Temos de delimitar o atravessamento automóvel e isso o metro pode ajudar imenso a resolver.

[A vereadora] Ana Bastos é especialista nesta matéria [da mobilidade]. É fazer o que nunca se fez: apertar os acessos aos automóveis; [zonas de] trânsito 30 [km/h]; ruas só com um sentido, de três metros de largura; transportes públicos com faixa directa. Quando vir os transportes públicos a passar a uma velocidade que não consigo de carro começo a andar de transporte público. Há que fazer: a Fernão de Magalhães, em vez de dois, ter um sentido. O resto é transporte público: um para bicicleta; outros, autocarros. 

É fundamental que, dentro da zona urbana, o transporte público seja prioritário e tenha possibilidades que os outros não têm. Temos de criar inibições ao transporte privado para que o público funcione. Se não limitar o privado, o público não circula à velocidade que devia.
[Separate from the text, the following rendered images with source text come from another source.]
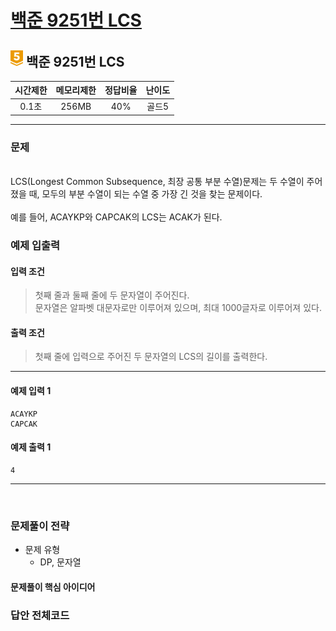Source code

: 
# [백준 9251번 LCS](https://www.acmicpc.net/problem/9251)

## <img src="https://raw.githubusercontent.com/gudals-kim/Studyroom/0c61bf1ad9b6434ff624dbab4012654df8c92b01/codingtest/img/rank/gold_5.svg" width="20">  백준 9251번 LCS  


| 시간제한 | 메모리제한 | 정답비율 | 난이도  | 
|:----:|:-----:|:----:|:----:|
| 0.1초 | 256MB | 40%  | 골드5  |

---

### 문제

<br> LCS(Longest Common Subsequence, 최장 공통 부분 수열)문제는 두 수열이 주어졌을 때, 모두의 부분 수열이 되는 수열 중 가장 긴 것을 찾는 문제이다.
<br> 
<br> 예를 들어, ACAYKP와 CAPCAK의 LCS는 ACAK가 된다.




### 예제 입출력

#### 입력 조건
> 첫째 줄과 둘째 줄에 두 문자열이 주어진다.<br> 
> 문자열은 알파벳 대문자로만 이루어져 있으며, 최대 1000글자로 이루어져 있다.<br>
#### 출력 조건
> 첫째 줄에 입력으로 주어진 두 문자열의 LCS의 길이를 출력한다. <br>
---
#### 예제 입력 1
```
ACAYKP
CAPCAK
```
#### 예제 출력 1
```
4
```

---


<br>

### 문제풀이 전략
- 문제 유형
  - DP, 문자열

#### 문제풀이 핵심 아이디어




### 답안 전체코드

```py

```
Em Coimbra alguém respeita o corredor Bus? Ninguém. Em Lisboa, tenho uma multa. Aqui, não se multa ninguém. As pessoas estacionam numa rotunda e está tudo bem. Há que mexer nestes hábitos e mudá-los, senão continuamos a perder para outras cidades de média dimensão que estão a avançar e parece que estamos parados no tempo. 

Depois de 20 anos a pensar a cidade que balanço faz? Estamos na cidade que imaginou?

Sinto o mesmo que aconteceu em Anadia.  Fiz o Plano Director e disse: «Está na hora de ir embora porque já não consigo mudar mais». Fui embora porque senti que já não podia fazer mais pela cidade. Estava amarrado, não conseguia sair dali. Era uma luta enorme para manter as regras que tinha definido. Quando senti que esta metodologia que implementei [no departamento do centro histórico], com boa vontade dos técnicos, não estava a repercutir-se noutros sítios, senti que já não estava lá a fazer nada. Tinha posto aquilo a funcionar e o resultado na organização era zero. 

Por causa da burocracia?

Sim… A ideia que as pessoas tinham de que o facto de nós colaborarmos com as pessoas e tentarmos ajudar era facilitar. Não facilitávamos nada; fazíamos o mesmo que eles fazem, mas de outra maneira, mais eficaz – eles [os promotores] tinham de cumprir tudo na mesma. É a pessoa estar propensa para o serviço público.